The study also included a close examination of clinical factors in the patients who met AKI criteria to categorize them by KDIGO stage. Of the 722 patients who met AKI criteria, 61% (n=443) met KDIGO criteria stage 1; 28% (n=199) met stage 2 criteria; and 11% (n=80) met stage 3 criteria. Those with stages 2 and 3 were younger (median age for stage 1, 6.4 years; stage 2, 4.1 years, and stage 3, 4.2 years; P<.001) and had longer hospital stays (4, 5, and 5 days, respectively; P<.001).

Proportions of patients exposed to group 1 nephrotoxic medications in the 24 hours before and 48 hours after admission were similar across AKI stages; however, proportions of patients exposed to group 2 nephrotoxic drugs increased across KDIGO stages (21%, 31%, and 34%, respectively; P<.001).Median tally of total unique medications per day was similar across AKI stages.

There were some limitations to the study cited by the authors, including the EMR data used for the study being derived from a single tertiary-care hospital and examined retrospectively; basing the definition of AKI on KDIGO criteria for changes in serum creatinine rather than including g urine output or estimation of glomerular filtration rate; and not requiring baseline values of serum creatinine to be measured before the elevated creatinine values indicating the AKI episode.

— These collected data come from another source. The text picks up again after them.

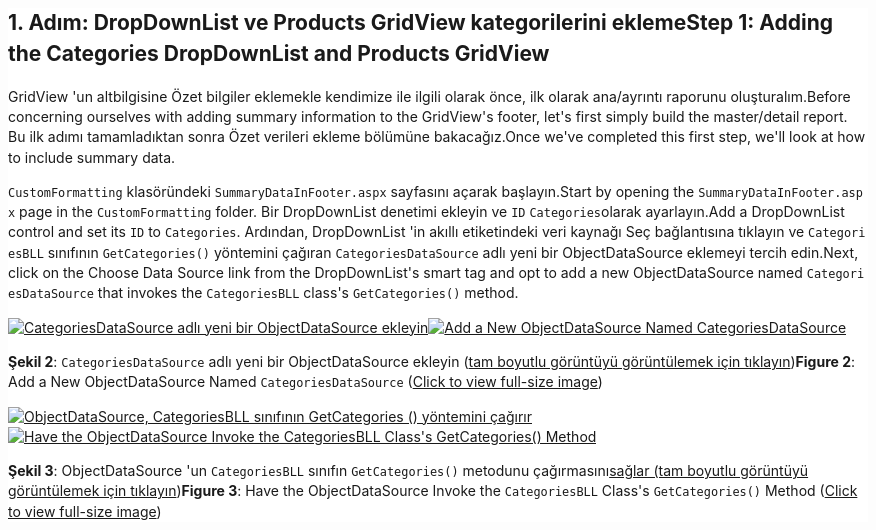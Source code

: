 ## <a name="step-1-adding-the-categories-dropdownlist-and-products-gridview"></a><span data-ttu-id="e381c-125">1\. Adım: DropDownList ve Products GridView kategorilerini ekleme</span><span class="sxs-lookup"><span data-stu-id="e381c-125">Step 1: Adding the Categories DropDownList and Products GridView</span></span>

<span data-ttu-id="e381c-126">GridView 'un altbilgisine Özet bilgiler eklemekle kendimize ile ilgili olarak önce, ilk olarak ana/ayrıntı raporunu oluşturalım.</span><span class="sxs-lookup"><span data-stu-id="e381c-126">Before concerning ourselves with adding summary information to the GridView's footer, let's first simply build the master/detail report.</span></span> <span data-ttu-id="e381c-127">Bu ilk adımı tamamladıktan sonra Özet verileri ekleme bölümüne bakacağız.</span><span class="sxs-lookup"><span data-stu-id="e381c-127">Once we've completed this first step, we'll look at how to include summary data.</span></span>

<span data-ttu-id="e381c-128">`CustomFormatting` klasöründeki `SummaryDataInFooter.aspx` sayfasını açarak başlayın.</span><span class="sxs-lookup"><span data-stu-id="e381c-128">Start by opening the `SummaryDataInFooter.aspx` page in the `CustomFormatting` folder.</span></span> <span data-ttu-id="e381c-129">Bir DropDownList denetimi ekleyin ve `ID` `Categories`olarak ayarlayın.</span><span class="sxs-lookup"><span data-stu-id="e381c-129">Add a DropDownList control and set its `ID` to `Categories`.</span></span> <span data-ttu-id="e381c-130">Ardından, DropDownList 'in akıllı etiketindeki veri kaynağı Seç bağlantısına tıklayın ve `CategoriesBLL` sınıfının `GetCategories()` yöntemini çağıran `CategoriesDataSource` adlı yeni bir ObjectDataSource eklemeyi tercih edin.</span><span class="sxs-lookup"><span data-stu-id="e381c-130">Next, click on the Choose Data Source link from the DropDownList's smart tag and opt to add a new ObjectDataSource named `CategoriesDataSource` that invokes the `CategoriesBLL` class's `GetCategories()` method.</span></span>

<span data-ttu-id="e381c-131">[![CategoriesDataSource adlı yeni bir ObjectDataSource ekleyin](displaying-summary-information-in-the-gridview-s-footer-vb/_static/image5.png)](displaying-summary-information-in-the-gridview-s-footer-vb/_static/image4.png)</span><span class="sxs-lookup"><span data-stu-id="e381c-131">[![Add a New ObjectDataSource Named CategoriesDataSource](displaying-summary-information-in-the-gridview-s-footer-vb/_static/image5.png)](displaying-summary-information-in-the-gridview-s-footer-vb/_static/image4.png)</span></span>

<span data-ttu-id="e381c-132">**Şekil 2**: `CategoriesDataSource` adlı yeni bir ObjectDataSource ekleyin ([tam boyutlu görüntüyü görüntülemek için tıklayın](displaying-summary-information-in-the-gridview-s-footer-vb/_static/image6.png))</span><span class="sxs-lookup"><span data-stu-id="e381c-132">**Figure 2**: Add a New ObjectDataSource Named `CategoriesDataSource` ([Click to view full-size image](displaying-summary-information-in-the-gridview-s-footer-vb/_static/image6.png))</span></span>

<span data-ttu-id="e381c-133">[![ObjectDataSource, CategoriesBLL sınıfının GetCategories () yöntemini çağırır](displaying-summary-information-in-the-gridview-s-footer-vb/_static/image8.png)](displaying-summary-information-in-the-gridview-s-footer-vb/_static/image7.png)</span><span class="sxs-lookup"><span data-stu-id="e381c-133">[![Have the ObjectDataSource Invoke the CategoriesBLL Class's GetCategories() Method](displaying-summary-information-in-the-gridview-s-footer-vb/_static/image8.png)](displaying-summary-information-in-the-gridview-s-footer-vb/_static/image7.png)</span></span>

<span data-ttu-id="e381c-134">**Şekil 3**: ObjectDataSource 'un `CategoriesBLL` sınıfın `GetCategories()` metodunu çağırmasını[sağlar (tam boyutlu görüntüyü görüntülemek için tıklayın](displaying-summary-information-in-the-gridview-s-footer-vb/_static/image9.png))</span><span class="sxs-lookup"><span data-stu-id="e381c-134">**Figure 3**: Have the ObjectDataSource Invoke the `CategoriesBLL` Class's `GetCategories()` Method ([Click to view full-size image](displaying-summary-information-in-the-gridview-s-footer-vb/_static/image9.png))</span></span>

In their conclusion, the researchers said, “The ultimate goal of early detection and prevention of AKI requires more comprehensive screening of patients at risk and increased clinical recognition. In this cohort, even patients with previously described risk factors such as dehydration and nephrotoxic medication use were not universally screened. One strategy that has met success is the routine screening of children based on specific parameters around nephrotoxic medication use. Based on the data presented here, not only are these children at risk for AKI, but also those in a broader cohort that includes at least 5% of patients cared for in noncritical inpatient pediatric settings. Clinicians should have a lower threshold for screening their patients for AKI with serum creatinine measurement, especially in the setting of modifiable factors such as nephrotoxic medication, contrast exposure, and fluid management.”

Takeaway Points

  1. This study was conducted to assess the incidence of acute kidney injury (AKI) among children, adolescents, and young adults in a noncritical inpatient setting.
  2. Of 2374 patients evaluated, 30% (n=722) met Kidney Disease: Improving Global Outcomes criteria for AKI.
  3. At least 5% of all noncritical pediatric hospital inpatients without chronic kidney disease have an AKI episode during the routine hospital admission.